### Task brief
Lines holding the string "jeder" are the ones to copy; find them all in the data.

### Dataset entries

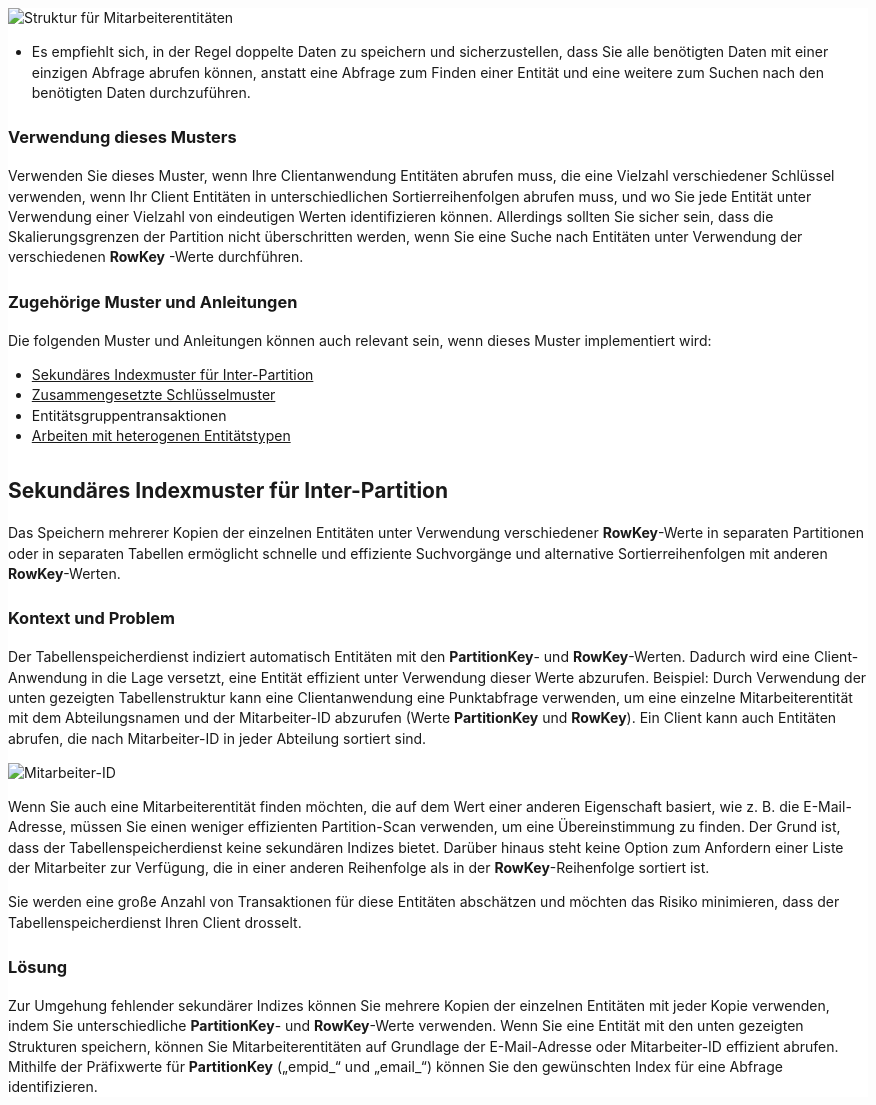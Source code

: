    ![Struktur für Mitarbeiterentitäten](media/storage-table-design-guide/storage-table-design-IMAGE08.png)


* Es empfiehlt sich, in der Regel doppelte Daten zu speichern und sicherzustellen, dass Sie alle benötigten Daten mit einer einzigen Abfrage abrufen können, anstatt eine Abfrage zum Finden einer Entität und eine weitere zum Suchen nach den benötigten Daten durchzuführen.  

### <a name="when-to-use-this-pattern"></a>Verwendung dieses Musters
Verwenden Sie dieses Muster, wenn Ihre Clientanwendung Entitäten abrufen muss, die eine Vielzahl verschiedener Schlüssel verwenden, wenn Ihr Client Entitäten in unterschiedlichen Sortierreihenfolgen abrufen muss, und wo Sie jede Entität unter Verwendung einer Vielzahl von eindeutigen Werten identifizieren können. Allerdings sollten Sie sicher sein, dass die Skalierungsgrenzen der Partition nicht überschritten werden, wenn Sie eine Suche nach Entitäten unter Verwendung der verschiedenen **RowKey** -Werte durchführen.  

### <a name="related-patterns-and-guidance"></a>Zugehörige Muster und Anleitungen
Die folgenden Muster und Anleitungen können auch relevant sein, wenn dieses Muster implementiert wird:  

* [Sekundäres Indexmuster für Inter-Partition](#inter-partition-secondary-index-pattern)
* [Zusammengesetzte Schlüsselmuster](#compound-key-pattern)
* Entitätsgruppentransaktionen
* [Arbeiten mit heterogenen Entitätstypen](#working-with-heterogeneous-entity-types)

## <a name="inter-partition-secondary-index-pattern"></a>Sekundäres Indexmuster für Inter-Partition
Das Speichern mehrerer Kopien der einzelnen Entitäten unter Verwendung verschiedener **RowKey**-Werte in separaten Partitionen oder in separaten Tabellen ermöglicht schnelle und effiziente Suchvorgänge und alternative Sortierreihenfolgen mit anderen **RowKey**-Werten.  

### <a name="context-and-problem"></a>Kontext und Problem
Der Tabellenspeicherdienst indiziert automatisch Entitäten mit den **PartitionKey**- und **RowKey**-Werten. Dadurch wird eine Client-Anwendung in die Lage versetzt, eine Entität effizient unter Verwendung dieser Werte abzurufen. Beispiel: Durch Verwendung der unten gezeigten Tabellenstruktur kann eine Clientanwendung eine Punktabfrage verwenden, um eine einzelne Mitarbeiterentität mit dem Abteilungsnamen und der Mitarbeiter-ID abzurufen (Werte **PartitionKey** und **RowKey**). Ein Client kann auch Entitäten abrufen, die nach Mitarbeiter-ID in jeder Abteilung sortiert sind.  

![Mitarbeiter-ID](media/storage-table-design-guide/storage-table-design-IMAGE09.png)

Wenn Sie auch eine Mitarbeiterentität finden möchten, die auf dem Wert einer anderen Eigenschaft basiert, wie z. B. die E-Mail-Adresse, müssen Sie einen weniger effizienten Partition-Scan verwenden, um eine Übereinstimmung zu finden. Der Grund ist, dass der Tabellenspeicherdienst keine sekundären Indizes bietet. Darüber hinaus steht keine Option zum Anfordern einer Liste der Mitarbeiter zur Verfügung, die in einer anderen Reihenfolge als in der **RowKey**-Reihenfolge sortiert ist.  

Sie werden eine große Anzahl von Transaktionen für diese Entitäten abschätzen und möchten das Risiko minimieren, dass der Tabellenspeicherdienst Ihren Client drosselt.  

### <a name="solution"></a>Lösung
Zur Umgehung fehlender sekundärer Indizes können Sie mehrere Kopien der einzelnen Entitäten mit jeder Kopie verwenden, indem Sie unterschiedliche **PartitionKey**- und **RowKey**-Werte verwenden. Wenn Sie eine Entität mit den unten gezeigten Strukturen speichern, können Sie Mitarbeiterentitäten auf Grundlage der E-Mail-Adresse oder Mitarbeiter-ID effizient abrufen. Mithilfe der Präfixwerte für **PartitionKey** („empid_“ und „email_“) können Sie den gewünschten Index für eine Abfrage identifizieren.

### Your response
Der Tabellenspeicherdienst indiziert automatisch Entitäten mit den **PartitionKey**- und **RowKey**-Werten. Dadurch wird eine Client-Anwendung in die Lage versetzt, eine Entität effizient unter Verwendung dieser Werte abzurufen. Beispiel: Durch Verwendung der unten gezeigten Tabellenstruktur kann eine Clientanwendung eine Punktabfrage verwenden, um eine einzelne Mitarbeiterentität mit dem Abteilungsnamen und der Mitarbeiter-ID abzurufen (Werte **PartitionKey** und **RowKey**). Ein Client kann auch Entitäten abrufen, die nach Mitarbeiter-ID in jeder Abteilung sortiert sind.  
Zur Umgehung fehlender sekundärer Indizes können Sie mehrere Kopien der einzelnen Entitäten mit jeder Kopie verwenden, indem Sie unterschiedliche **PartitionKey**- und **RowKey**-Werte verwenden. Wenn Sie eine Entität mit den unten gezeigten Strukturen speichern, können Sie Mitarbeiterentitäten auf Grundlage der E-Mail-Adresse oder Mitarbeiter-ID effizient abrufen. Mithilfe der Präfixwerte für **PartitionKey** („empid_“ und „email_“) können Sie den gewünschten Index für eine Abfrage identifizieren.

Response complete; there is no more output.